Egyptian novelist, diplomat and academic

Ezzedine Choukri Fishere (عزالدين شكري فشير) (born 1966 in Kuwait City) is an Egyptian novelist, diplomat and academic.

==Early life and career==
Fishere was born to Egyptian parents working in Kuwait. At the age of two, he returned to Egypt with his mother and siblings while his father stayed back in Kuwait to support the family. Fishere grew up in Mansura. He graduated from Mansoura Secondary School in Dakahlia at the age of 16. In 1987, he graduated from the political science department at Cairo University, and joined Al-Ahram Centre for Political Studies. Two years later, he had completed his military service and joined the Foreign Service.
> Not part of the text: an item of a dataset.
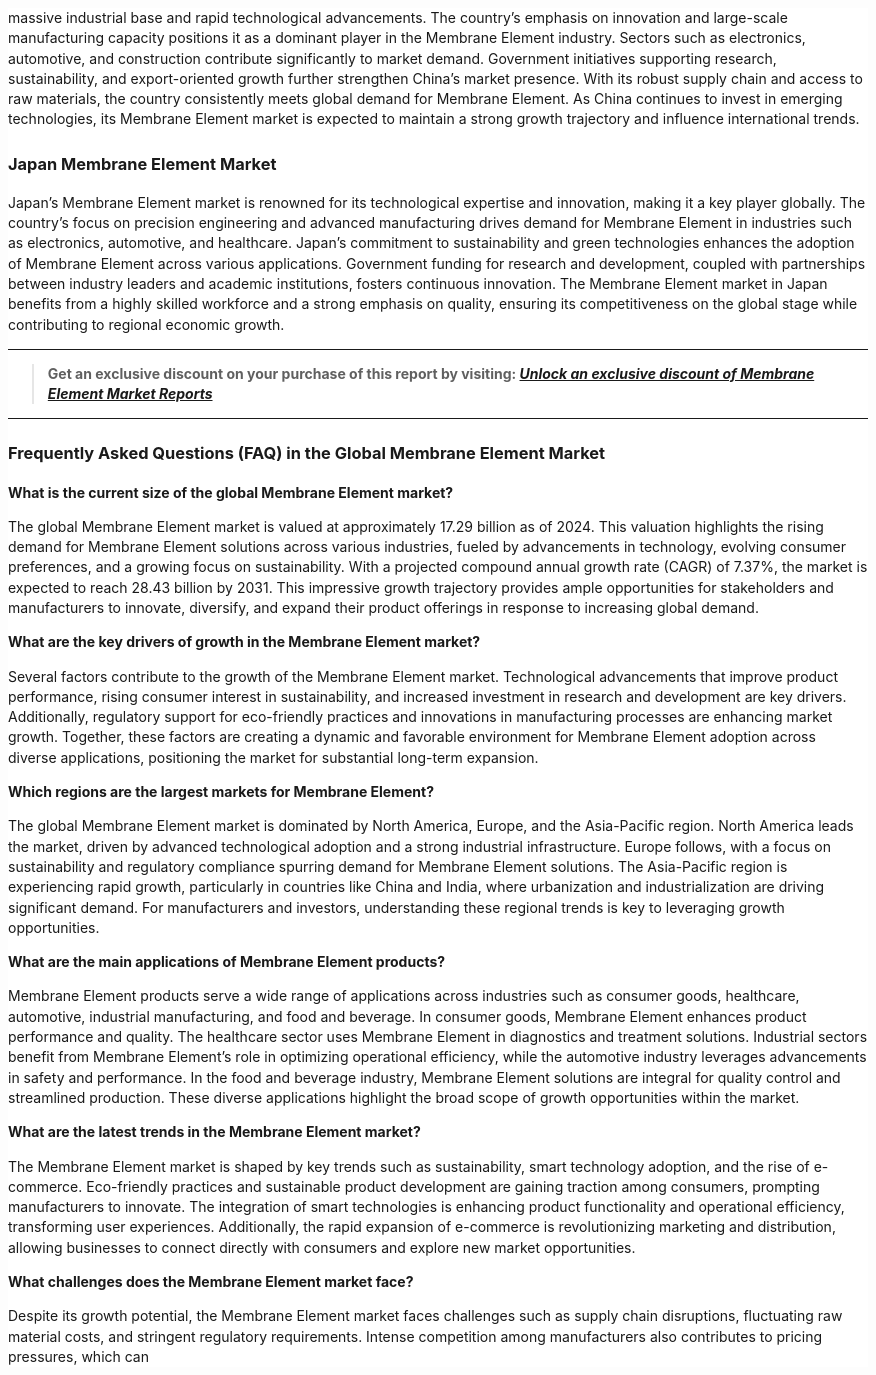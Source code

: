 massive industrial base and rapid technological advancements. The country&rsquo;s emphasis on innovation and large-scale manufacturing capacity positions it as a dominant player in the Membrane Element industry. Sectors such as electronics, automotive, and construction contribute significantly to market demand. Government initiatives supporting research, sustainability, and export-oriented growth further strengthen China&rsquo;s market presence. With its robust supply chain and access to raw materials, the country consistently meets global demand for Membrane Element. As China continues to invest in emerging technologies, its Membrane Element market is expected to maintain a strong growth trajectory and influence international trends.</p><h3>Japan Membrane Element Market</h3><p>Japan&rsquo;s Membrane Element market is renowned for its technological expertise and innovation, making it a key player globally. The country&rsquo;s focus on precision engineering and advanced manufacturing drives demand for Membrane Element in industries such as electronics, automotive, and healthcare. Japan&rsquo;s commitment to sustainability and green technologies enhances the adoption of Membrane Element across various applications. Government funding for research and development, coupled with partnerships between industry leaders and academic institutions, fosters continuous innovation. The Membrane Element market in Japan benefits from a highly skilled workforce and a strong emphasis on quality, ensuring its competitiveness on the global stage while contributing to regional economic growth.</p><hr /><blockquote><p><strong>Get an exclusive discount on your purchase of this report by visiting: <em><a href="://marketresearchpulse.com/ask-for-discount/94587?utm_source=Github&amp;utm_medium=0111">Unlock an exclusive discount of Membrane Element Market Reports</a></em>&nbsp;</strong></p></blockquote><hr /><h3>Frequently Asked Questions (FAQ) in the Global Membrane Element Market</h3><p><strong>What is the current size of the global Membrane Element market?</strong></p><p>The global Membrane Element market is valued at approximately 17.29 billion as of 2024. This valuation highlights the rising demand for Membrane Element solutions across various industries, fueled by advancements in technology, evolving consumer preferences, and a growing focus on sustainability. With a projected compound annual growth rate (CAGR) of 7.37%, the market is expected to reach 28.43 billion by 2031. This impressive growth trajectory provides ample opportunities for stakeholders and manufacturers to innovate, diversify, and expand their product offerings in response to increasing global demand.</p><p><strong>What are the key drivers of growth in the Membrane Element market?</strong></p><p>Several factors contribute to the growth of the Membrane Element market. Technological advancements that improve product performance, rising consumer interest in sustainability, and increased investment in research and development are key drivers. Additionally, regulatory support for eco-friendly practices and innovations in manufacturing processes are enhancing market growth. Together, these factors are creating a dynamic and favorable environment for Membrane Element adoption across diverse applications, positioning the market for substantial long-term expansion.</p><p><strong>Which regions are the largest markets for Membrane Element?</strong></p><p>The global Membrane Element market is dominated by North America, Europe, and the Asia-Pacific region. North America leads the market, driven by advanced technological adoption and a strong industrial infrastructure. Europe follows, with a focus on sustainability and regulatory compliance spurring demand for Membrane Element solutions. The Asia-Pacific region is experiencing rapid growth, particularly in countries like China and India, where urbanization and industrialization are driving significant demand. For manufacturers and investors, understanding these regional trends is key to leveraging growth opportunities.</p><p><strong>What are the main applications of Membrane Element products?</strong></p><p>Membrane Element products serve a wide range of applications across industries such as consumer goods, healthcare, automotive, industrial manufacturing, and food and beverage. In consumer goods, Membrane Element enhances product performance and quality. The healthcare sector uses Membrane Element in diagnostics and treatment solutions. Industrial sectors benefit from Membrane Element&rsquo;s role in optimizing operational efficiency, while the automotive industry leverages advancements in safety and performance. In the food and beverage industry, Membrane Element solutions are integral for quality control and streamlined production. These diverse applications highlight the broad scope of growth opportunities within the market.</p><p><strong>What are the latest trends in the Membrane Element market?</strong></p><p>The Membrane Element market is shaped by key trends such as sustainability, smart technology adoption, and the rise of e-commerce. Eco-friendly practices and sustainable product development are gaining traction among consumers, prompting manufacturers to innovate. The integration of smart technologies is enhancing product functionality and operational efficiency, transforming user experiences. Additionally, the rapid expansion of e-commerce is revolutionizing marketing and distribution, allowing businesses to connect directly with consumers and explore new market opportunities.</p><p><strong>What challenges does the Membrane Element market face?</strong></p><p>Despite its growth potential, the Membrane Element market faces challenges such as supply chain disruptions, fluctuating raw material costs, and stringent regulatory requirements. Intense competition among manufacturers also contributes to pricing pressures, which can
In 1992, he obtained an International Diploma in Administration from École Nationale d'Administration in Paris, then a Masters in International Relations in 1995 from the University of Ottawa, and finally a PhD in political science from Université de Montréal in 1998

Fishere worked intermittently as an Egyptian diplomat. In 1989, he was in the cabinet of Boutros Boutros-Ghali, then in the Egyptian embassy in Tel Aviv, Israel from 1999 to 2001, and a counselor to the Egyptian foreign minister Ahmed Aboul Gheit from 2005 to 2007.

He also worked as a political advisor to the United Nations Special Envoy to the Middle East during the Second Intifada (2001-2004). He joined the UN Advance Mission to Sudan UNAMIS and contributed to establishing the first UN peacekeeping mission in that country after the signing of the Naivasha peace agreement in 2005. During his year in Sudan, Fishere was the UN's focal point for the Darfur negotiations in Addis Ababa, Ndjamena and Abuja. Fishere was the political advisor to the 2004 UN fact-finding mission to Lebanon investigating the assassination of former Lebanese prime minister Rafik Hariri.

In 2007, Fishere left the diplomatic service and started teaching political science at the American University in Cairo He also wrote frequently for the press, both in Arabic and in English.

In 2011, the first Transitional Government asked him to lead the "Supreme Council for Culture" with a view to restructuring it. While he has never joined a political party, he has provided political advice since January 2011 to Egyptian democratic political groups and presidential candidates.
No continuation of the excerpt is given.